## [Work required]
Lines containing the word "องใส" are the ones to copy from the records below.

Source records

***

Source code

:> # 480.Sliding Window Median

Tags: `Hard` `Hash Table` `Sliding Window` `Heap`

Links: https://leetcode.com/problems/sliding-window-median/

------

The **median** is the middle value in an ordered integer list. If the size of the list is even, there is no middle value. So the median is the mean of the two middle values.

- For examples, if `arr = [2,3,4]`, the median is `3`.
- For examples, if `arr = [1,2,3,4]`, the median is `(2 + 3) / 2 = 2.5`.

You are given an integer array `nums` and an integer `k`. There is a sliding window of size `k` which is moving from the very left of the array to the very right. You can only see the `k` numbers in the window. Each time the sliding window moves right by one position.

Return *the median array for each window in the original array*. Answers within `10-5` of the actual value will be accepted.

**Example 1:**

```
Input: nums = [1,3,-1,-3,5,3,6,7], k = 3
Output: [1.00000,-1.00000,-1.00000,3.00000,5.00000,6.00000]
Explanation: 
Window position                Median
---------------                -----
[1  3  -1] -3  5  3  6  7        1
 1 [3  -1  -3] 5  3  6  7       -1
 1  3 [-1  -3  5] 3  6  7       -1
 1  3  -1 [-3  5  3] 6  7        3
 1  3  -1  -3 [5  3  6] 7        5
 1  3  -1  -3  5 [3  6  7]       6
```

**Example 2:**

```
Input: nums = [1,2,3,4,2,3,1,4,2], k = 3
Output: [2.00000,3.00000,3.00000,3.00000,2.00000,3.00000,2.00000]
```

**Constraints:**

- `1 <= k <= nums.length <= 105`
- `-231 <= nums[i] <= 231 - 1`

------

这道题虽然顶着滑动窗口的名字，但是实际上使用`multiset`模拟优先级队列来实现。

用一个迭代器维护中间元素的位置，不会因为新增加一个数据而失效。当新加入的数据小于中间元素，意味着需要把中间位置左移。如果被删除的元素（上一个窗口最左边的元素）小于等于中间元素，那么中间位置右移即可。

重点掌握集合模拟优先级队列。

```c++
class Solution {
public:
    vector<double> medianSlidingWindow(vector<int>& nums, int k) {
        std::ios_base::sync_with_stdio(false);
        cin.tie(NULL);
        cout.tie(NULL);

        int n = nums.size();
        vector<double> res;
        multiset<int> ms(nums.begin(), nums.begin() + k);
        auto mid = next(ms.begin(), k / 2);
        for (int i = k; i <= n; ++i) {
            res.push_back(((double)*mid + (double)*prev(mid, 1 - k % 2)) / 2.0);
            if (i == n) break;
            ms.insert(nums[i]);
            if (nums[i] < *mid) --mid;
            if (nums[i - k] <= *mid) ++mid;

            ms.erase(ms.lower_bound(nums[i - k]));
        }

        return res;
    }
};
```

***

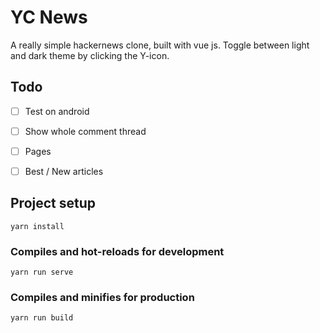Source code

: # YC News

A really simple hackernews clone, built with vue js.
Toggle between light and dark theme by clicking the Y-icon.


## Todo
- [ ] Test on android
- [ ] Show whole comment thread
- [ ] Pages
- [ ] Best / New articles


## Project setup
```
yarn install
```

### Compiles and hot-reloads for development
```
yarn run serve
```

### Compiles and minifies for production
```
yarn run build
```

***

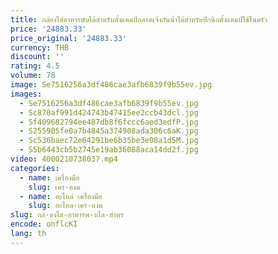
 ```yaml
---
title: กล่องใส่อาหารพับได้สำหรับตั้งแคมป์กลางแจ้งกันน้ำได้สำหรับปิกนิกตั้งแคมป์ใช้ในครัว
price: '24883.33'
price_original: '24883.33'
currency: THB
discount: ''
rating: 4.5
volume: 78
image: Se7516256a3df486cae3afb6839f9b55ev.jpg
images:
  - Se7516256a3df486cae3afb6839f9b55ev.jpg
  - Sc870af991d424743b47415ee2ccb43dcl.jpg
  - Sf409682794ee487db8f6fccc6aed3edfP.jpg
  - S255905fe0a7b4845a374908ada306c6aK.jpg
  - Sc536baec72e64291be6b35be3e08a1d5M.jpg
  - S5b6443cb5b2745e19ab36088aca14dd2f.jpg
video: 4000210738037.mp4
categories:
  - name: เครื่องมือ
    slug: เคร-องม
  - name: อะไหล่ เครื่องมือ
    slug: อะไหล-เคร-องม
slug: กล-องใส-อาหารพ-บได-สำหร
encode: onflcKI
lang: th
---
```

***

## [Worked solution]
title: กล่องใส่อาหารพับได้สำหรับตั้งแคมป์กลางแจ้งกันน้ำได้สำหรับปิกนิกตั้งแคมป์ใช้ในครัว
slug: กล-องใส-อาหารพ-บได-สำหร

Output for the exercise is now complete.